The EFCC chairman, Olukoyede, revealed that out of respect for his office, “I called Yahaya Bello, as a serving governor, to come to my office to clear himself. I shouldn’t have done that.

“But he said because a certain senator had planted over 100 journalists in my office, he would not come. I told him that he would be allowed to use my private gate to give him a cover, but he said my men should come to his village to interrogate him.” Bello left office in January 2024 and refused all entreaties to honour the EFCC invitation.

It’s been over a week since the court order, and it is almost two months since Bello began his shameful hide-and-seek game with the EFCC. Now, the knives are out.

The period of détente is over. The commission will apply every orthodox and unorthodox method to get Bello for having rubbished and repudiated every courtesy extended to him. Bello should expect no more respect for his person or rights. What will follow is a humiliating arrest that would signal the swiftest downfalls in Nigerian political history in recent memory.

Indeed, a very few trajectories in the annals of Nigerian politics compare to the high heights Bello once reached before ending in the low depths he now inhabits. His should have been one of the most heart-warming Nigerian political stories.

He was barely 40 years old when fate trumped him as the fourth democratically-elected Governor of Kogi State in the most dramatic of circumstances. He had contested the 2015 governorship primaries of the All Progressives Congress, APC, but lost to the late Prince Abubakar Audu, who had almost won the election proper.

Sadly, Audu died before he assumed office. As the first runner-up, Bello replaced the deceased and became the youngest governor in Nigeria at the time. He went on to win a second term, which lapsed in January 2024. The world was at his feet. And the world would have been his oyster with a modicum of responsibility and competence.

But he was an aberration in power. Across the world, there is a clamour for youth inclusion in politics. Nigeria is no exception.

Thus, there were expectations that as a youth in a leadership position, Bello would be a beacon of creative force, a source of innovation and dynamic leadership, and markedly different from the old order. But he proved to be worse.  His exuberance and sheer incompetence made him veer wildly beyond what many believed were appropriate or gubernatorial. His cascade of embarrassing gaffes crescendoed at the outbreak of COVID-19 in 2020, when he repeatedly denied the existence of the virus in his state.

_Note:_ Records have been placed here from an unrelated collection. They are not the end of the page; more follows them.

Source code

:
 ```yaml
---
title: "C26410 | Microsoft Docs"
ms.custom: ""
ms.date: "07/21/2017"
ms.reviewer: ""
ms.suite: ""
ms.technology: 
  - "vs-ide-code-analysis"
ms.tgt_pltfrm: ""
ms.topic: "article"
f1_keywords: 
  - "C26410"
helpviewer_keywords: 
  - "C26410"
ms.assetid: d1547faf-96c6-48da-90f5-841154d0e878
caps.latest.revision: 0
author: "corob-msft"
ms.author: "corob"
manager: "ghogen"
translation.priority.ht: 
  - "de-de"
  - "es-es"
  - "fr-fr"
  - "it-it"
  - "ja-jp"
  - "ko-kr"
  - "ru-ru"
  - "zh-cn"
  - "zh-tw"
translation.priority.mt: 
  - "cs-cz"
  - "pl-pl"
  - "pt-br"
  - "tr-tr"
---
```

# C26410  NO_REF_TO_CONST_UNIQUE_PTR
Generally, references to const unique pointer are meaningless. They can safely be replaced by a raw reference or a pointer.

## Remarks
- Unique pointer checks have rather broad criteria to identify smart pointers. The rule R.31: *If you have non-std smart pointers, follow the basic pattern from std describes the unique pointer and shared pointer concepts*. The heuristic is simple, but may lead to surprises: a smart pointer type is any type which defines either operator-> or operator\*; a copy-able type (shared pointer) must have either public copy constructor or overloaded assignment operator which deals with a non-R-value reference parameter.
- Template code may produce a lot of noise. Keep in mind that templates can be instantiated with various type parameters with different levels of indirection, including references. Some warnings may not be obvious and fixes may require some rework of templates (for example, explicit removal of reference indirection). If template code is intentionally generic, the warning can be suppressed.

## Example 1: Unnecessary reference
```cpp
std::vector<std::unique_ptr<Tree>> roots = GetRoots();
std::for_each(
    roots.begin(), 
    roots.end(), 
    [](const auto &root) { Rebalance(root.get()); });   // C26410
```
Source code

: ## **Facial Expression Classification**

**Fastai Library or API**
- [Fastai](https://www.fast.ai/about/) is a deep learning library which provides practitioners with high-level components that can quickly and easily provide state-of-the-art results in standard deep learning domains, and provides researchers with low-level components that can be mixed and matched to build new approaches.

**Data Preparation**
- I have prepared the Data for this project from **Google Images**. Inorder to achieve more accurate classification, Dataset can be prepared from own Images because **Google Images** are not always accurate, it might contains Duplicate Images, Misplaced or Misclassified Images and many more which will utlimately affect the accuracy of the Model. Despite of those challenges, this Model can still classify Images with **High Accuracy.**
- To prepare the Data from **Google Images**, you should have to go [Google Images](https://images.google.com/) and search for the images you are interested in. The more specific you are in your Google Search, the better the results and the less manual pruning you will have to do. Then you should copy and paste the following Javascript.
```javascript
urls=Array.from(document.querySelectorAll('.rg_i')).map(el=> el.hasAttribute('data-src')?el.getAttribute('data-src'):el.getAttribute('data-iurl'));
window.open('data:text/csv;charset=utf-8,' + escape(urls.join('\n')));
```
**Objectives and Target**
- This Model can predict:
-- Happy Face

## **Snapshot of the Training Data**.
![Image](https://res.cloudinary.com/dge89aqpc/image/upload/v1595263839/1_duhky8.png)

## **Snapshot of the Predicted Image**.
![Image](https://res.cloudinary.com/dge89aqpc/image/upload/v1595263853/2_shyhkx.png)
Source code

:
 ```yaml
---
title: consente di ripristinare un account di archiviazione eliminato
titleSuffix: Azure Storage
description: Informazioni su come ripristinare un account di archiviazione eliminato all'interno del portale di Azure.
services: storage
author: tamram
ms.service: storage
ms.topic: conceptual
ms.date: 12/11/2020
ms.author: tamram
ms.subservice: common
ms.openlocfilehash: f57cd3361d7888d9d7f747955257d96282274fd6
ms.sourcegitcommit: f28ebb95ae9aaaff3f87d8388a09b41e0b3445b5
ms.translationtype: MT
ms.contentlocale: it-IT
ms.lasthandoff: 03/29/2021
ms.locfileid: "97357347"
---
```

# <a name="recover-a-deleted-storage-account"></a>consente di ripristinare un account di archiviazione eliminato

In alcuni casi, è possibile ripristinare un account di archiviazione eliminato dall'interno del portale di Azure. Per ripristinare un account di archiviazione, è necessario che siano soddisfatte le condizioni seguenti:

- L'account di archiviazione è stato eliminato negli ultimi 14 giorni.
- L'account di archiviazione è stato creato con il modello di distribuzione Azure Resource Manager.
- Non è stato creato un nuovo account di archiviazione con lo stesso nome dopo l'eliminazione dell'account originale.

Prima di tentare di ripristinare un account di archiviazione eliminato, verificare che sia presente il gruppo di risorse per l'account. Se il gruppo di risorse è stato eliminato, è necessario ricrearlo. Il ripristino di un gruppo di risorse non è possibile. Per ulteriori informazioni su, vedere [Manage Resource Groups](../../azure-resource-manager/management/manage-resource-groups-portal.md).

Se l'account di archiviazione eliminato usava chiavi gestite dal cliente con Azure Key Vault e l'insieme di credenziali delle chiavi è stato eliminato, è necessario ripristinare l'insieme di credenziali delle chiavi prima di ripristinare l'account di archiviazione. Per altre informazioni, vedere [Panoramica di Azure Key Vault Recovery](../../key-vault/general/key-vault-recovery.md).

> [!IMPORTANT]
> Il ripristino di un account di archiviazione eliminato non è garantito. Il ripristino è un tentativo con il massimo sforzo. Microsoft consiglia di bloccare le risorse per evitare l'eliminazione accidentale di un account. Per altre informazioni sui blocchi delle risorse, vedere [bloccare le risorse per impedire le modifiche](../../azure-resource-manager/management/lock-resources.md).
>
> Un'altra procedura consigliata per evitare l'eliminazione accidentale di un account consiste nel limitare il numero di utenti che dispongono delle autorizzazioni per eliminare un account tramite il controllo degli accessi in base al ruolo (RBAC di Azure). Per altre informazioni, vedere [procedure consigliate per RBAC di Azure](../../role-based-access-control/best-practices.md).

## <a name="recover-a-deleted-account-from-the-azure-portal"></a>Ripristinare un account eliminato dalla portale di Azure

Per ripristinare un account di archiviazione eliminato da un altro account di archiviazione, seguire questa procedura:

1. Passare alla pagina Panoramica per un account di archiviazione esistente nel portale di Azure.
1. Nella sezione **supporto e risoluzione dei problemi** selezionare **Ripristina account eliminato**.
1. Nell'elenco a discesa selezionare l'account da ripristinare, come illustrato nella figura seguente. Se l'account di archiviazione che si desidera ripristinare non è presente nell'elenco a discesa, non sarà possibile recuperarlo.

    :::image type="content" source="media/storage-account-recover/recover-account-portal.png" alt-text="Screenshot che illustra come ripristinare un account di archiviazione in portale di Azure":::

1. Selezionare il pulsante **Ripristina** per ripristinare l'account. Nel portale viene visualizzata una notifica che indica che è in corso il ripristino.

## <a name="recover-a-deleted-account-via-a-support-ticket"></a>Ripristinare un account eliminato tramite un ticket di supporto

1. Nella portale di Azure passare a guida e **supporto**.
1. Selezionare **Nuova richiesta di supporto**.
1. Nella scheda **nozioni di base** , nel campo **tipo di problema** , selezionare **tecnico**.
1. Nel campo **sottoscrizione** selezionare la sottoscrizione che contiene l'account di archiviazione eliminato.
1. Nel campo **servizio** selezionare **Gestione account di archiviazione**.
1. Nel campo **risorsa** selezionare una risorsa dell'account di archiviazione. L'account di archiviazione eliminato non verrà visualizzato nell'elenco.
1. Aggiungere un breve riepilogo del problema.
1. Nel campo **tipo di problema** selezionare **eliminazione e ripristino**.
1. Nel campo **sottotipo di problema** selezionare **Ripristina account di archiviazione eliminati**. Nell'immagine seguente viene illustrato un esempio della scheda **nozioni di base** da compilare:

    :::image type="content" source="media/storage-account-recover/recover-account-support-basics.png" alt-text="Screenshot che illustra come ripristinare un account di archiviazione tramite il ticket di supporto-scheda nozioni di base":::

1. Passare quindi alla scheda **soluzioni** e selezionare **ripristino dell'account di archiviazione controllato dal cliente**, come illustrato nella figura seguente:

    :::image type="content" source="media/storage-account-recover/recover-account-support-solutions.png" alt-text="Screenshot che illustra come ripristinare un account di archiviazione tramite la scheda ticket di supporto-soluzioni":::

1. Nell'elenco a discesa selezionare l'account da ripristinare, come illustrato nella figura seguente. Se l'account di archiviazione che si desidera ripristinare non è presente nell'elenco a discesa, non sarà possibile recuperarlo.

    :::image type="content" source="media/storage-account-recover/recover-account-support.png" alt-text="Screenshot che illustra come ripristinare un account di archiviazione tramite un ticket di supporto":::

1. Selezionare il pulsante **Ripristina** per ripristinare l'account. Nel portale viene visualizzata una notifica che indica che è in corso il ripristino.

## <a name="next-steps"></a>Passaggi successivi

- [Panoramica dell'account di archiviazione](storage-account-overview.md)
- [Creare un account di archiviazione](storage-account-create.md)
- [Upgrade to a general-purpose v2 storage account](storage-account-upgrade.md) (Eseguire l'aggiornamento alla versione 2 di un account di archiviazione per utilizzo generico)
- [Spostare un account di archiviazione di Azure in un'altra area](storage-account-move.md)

He said on a TV programme, “COVID-19 is not our business in Kogi State. We have more prominent issues, more pertinent issues, more serious matters that we are attending to in Kogi State.”

When asked if he would take the vaccine publicly like other governors, he posited, “I don’t need the vaccine; nothing is wrong with me. I’m hale and hearty — 100 percent hearty.” Yet, people died of Covid-19 in Kogi unreported.

Every election held during his time was marred with violence, fraud, and thuggery. In September 2020, he was on the list of politicians that the United States Department of State placed on a visa ban for undermining democracy in Nigeria.

He flayed the decision but would later re-echo his infamous ‘ta-ta-ta-ta’ chant (an oral representation of the sound of gunfire), a call to violence, during a rally for the re-election of the late Governor Rotimi Akeredolu in Akure, Ondo State.

It should not have come to this sorry pass for Bello who should otherwise have been a political phenom judging by his divine ascendance to political power, but is now a cautionary tale and, even worse, an unwholesome testimonial of young people in a position of power.

Power, no doubt, made Bello lose contact with reality. Thus, he deserves no pity. From the height of approval that greeted his emergence on the political scene, Bello has plumbed into the depth of disdain and set himself on the path to self-immolation.

He wore his imperial hubris like a badge of honour – a result of an overestimation of his competence, accomplishments, and capabilities.

He became a classic example of how easy it is to tempt the fates, especially when garbed in undeserved and ill-fitting garments of success and leadership, which makes one feel bullet-proofed against disaster or failure.  How Bello extricates himself from this legal and political siege remains to be seen.